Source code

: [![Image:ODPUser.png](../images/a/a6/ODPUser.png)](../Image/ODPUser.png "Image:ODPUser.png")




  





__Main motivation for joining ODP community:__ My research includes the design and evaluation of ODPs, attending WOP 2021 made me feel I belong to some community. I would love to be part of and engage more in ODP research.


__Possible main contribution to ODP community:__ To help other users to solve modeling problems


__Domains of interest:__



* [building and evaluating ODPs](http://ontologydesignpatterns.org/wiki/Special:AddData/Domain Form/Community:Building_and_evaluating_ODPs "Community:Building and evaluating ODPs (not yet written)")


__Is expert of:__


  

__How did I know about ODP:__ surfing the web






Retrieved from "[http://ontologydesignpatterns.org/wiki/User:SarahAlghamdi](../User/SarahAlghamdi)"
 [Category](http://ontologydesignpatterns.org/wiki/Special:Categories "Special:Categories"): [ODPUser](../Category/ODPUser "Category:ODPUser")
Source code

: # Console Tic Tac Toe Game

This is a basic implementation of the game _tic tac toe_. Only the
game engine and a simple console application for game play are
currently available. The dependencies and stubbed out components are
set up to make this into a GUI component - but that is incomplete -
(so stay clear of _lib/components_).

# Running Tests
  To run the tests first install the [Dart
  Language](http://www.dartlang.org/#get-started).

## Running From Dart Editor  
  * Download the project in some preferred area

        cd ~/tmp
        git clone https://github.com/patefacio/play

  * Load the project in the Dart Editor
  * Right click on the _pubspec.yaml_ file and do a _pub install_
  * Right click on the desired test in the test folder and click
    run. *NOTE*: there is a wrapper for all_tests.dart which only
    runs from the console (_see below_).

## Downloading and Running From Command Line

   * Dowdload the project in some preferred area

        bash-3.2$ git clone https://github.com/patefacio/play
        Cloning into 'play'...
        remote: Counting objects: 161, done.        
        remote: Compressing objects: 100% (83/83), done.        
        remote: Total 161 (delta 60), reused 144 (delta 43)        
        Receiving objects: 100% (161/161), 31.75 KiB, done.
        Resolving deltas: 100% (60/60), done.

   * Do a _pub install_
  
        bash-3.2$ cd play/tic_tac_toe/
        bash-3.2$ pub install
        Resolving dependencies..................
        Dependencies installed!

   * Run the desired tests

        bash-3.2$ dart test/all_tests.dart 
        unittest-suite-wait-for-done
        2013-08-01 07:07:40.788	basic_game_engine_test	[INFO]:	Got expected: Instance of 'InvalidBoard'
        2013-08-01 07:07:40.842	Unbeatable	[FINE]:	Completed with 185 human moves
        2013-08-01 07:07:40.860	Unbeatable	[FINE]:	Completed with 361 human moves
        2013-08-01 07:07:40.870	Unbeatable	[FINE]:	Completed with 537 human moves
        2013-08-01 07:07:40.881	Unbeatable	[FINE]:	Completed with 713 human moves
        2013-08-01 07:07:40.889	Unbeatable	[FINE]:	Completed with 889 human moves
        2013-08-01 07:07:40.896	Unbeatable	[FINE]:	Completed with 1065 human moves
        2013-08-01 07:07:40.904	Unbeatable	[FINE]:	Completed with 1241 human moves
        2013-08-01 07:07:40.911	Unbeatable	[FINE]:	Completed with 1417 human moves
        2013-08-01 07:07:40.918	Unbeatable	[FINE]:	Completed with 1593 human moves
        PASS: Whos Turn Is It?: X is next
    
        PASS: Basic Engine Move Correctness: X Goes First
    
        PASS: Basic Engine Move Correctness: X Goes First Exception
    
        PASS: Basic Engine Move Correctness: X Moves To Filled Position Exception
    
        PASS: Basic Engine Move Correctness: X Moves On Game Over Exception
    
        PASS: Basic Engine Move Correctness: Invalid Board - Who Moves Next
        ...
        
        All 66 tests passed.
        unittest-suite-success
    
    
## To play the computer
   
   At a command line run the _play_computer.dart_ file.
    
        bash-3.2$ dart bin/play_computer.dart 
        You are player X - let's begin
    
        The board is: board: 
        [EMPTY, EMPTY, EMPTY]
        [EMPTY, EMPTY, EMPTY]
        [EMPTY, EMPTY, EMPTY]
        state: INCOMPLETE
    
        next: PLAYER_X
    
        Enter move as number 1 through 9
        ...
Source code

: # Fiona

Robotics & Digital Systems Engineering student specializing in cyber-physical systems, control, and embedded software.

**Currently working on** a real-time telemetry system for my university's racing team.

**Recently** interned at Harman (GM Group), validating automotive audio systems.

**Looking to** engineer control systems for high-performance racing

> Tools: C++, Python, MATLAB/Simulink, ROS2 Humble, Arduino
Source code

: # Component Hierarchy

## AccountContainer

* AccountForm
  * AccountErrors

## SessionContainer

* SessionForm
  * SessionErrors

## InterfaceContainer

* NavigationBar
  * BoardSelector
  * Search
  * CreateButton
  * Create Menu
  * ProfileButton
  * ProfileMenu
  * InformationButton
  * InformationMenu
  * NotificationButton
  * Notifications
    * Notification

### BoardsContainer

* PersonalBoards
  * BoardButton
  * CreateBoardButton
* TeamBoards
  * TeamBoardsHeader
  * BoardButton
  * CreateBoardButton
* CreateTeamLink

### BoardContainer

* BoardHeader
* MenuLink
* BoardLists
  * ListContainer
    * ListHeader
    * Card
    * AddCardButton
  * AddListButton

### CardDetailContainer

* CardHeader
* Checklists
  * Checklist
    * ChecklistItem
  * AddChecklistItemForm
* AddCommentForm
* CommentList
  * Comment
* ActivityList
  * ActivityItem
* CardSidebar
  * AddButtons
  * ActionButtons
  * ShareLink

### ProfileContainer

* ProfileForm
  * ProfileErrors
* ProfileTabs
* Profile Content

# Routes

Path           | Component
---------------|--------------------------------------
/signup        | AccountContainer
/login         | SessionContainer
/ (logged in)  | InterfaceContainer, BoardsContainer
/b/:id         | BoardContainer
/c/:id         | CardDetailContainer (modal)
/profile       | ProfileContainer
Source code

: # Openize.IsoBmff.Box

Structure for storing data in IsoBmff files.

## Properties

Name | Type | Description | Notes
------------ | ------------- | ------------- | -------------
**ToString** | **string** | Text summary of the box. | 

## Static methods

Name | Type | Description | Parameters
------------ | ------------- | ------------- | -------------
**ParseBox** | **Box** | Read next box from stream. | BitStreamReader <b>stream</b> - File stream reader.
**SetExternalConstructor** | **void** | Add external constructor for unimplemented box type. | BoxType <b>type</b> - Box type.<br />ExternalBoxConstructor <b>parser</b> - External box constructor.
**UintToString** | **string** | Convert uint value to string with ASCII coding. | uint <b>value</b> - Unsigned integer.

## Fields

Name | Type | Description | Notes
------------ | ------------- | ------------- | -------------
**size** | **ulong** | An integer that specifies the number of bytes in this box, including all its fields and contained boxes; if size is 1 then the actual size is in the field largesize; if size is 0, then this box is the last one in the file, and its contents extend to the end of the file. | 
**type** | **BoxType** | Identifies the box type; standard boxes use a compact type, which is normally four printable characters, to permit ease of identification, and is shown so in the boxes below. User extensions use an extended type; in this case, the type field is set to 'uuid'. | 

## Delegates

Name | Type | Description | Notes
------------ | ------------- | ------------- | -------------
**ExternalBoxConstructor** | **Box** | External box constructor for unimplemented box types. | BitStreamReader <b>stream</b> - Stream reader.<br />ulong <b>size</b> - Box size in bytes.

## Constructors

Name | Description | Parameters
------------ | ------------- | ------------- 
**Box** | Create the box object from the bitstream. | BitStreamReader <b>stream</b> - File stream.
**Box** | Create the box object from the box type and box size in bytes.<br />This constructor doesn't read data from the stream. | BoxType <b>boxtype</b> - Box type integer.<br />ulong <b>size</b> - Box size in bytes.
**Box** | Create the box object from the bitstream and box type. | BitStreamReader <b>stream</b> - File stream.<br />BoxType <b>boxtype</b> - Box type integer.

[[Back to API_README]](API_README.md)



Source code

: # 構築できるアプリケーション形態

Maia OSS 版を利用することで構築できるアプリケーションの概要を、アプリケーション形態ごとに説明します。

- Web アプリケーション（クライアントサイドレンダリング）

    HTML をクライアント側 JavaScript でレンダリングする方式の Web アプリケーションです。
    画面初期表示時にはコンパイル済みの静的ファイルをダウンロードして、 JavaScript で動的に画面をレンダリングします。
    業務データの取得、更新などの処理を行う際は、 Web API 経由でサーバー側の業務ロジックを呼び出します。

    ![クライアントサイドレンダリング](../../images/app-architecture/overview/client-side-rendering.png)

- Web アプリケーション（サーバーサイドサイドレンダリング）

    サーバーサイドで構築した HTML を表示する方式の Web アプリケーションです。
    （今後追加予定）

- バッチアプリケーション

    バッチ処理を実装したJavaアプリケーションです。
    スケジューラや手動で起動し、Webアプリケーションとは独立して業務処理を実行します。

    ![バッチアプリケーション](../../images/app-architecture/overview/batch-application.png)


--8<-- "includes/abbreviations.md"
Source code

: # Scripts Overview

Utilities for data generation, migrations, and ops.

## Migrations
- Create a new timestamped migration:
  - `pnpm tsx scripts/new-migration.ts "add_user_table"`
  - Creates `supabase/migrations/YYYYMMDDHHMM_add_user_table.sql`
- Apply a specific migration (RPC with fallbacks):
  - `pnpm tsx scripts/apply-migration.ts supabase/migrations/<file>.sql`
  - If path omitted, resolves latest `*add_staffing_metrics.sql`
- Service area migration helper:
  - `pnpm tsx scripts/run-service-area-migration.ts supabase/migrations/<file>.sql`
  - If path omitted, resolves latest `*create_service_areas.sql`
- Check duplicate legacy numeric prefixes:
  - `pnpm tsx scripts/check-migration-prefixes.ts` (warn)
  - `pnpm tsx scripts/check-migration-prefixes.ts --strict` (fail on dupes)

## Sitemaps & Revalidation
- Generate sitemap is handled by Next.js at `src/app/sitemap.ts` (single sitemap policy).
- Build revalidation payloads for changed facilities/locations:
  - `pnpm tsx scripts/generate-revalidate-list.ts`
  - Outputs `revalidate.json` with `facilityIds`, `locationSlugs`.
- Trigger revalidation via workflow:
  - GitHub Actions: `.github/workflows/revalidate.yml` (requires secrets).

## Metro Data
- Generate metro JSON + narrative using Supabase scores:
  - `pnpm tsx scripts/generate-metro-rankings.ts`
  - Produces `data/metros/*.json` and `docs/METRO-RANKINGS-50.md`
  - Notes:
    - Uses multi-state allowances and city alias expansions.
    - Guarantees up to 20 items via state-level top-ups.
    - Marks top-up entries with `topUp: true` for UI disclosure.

+===+

ABOUT THIS EXERCISE: In the records above, find each line holding "that" and copy it.

FINISHED TASK:
set up to make this into a GUI component - but that is incomplete -
**size** | **ulong** | An integer that specifies the number of bytes in this box, including all its fields and contained boxes; if size is 1 then the actual size is in the field largesize; if size is 0, then this box is the last one in the file, and its contents extend to the end of the file. | 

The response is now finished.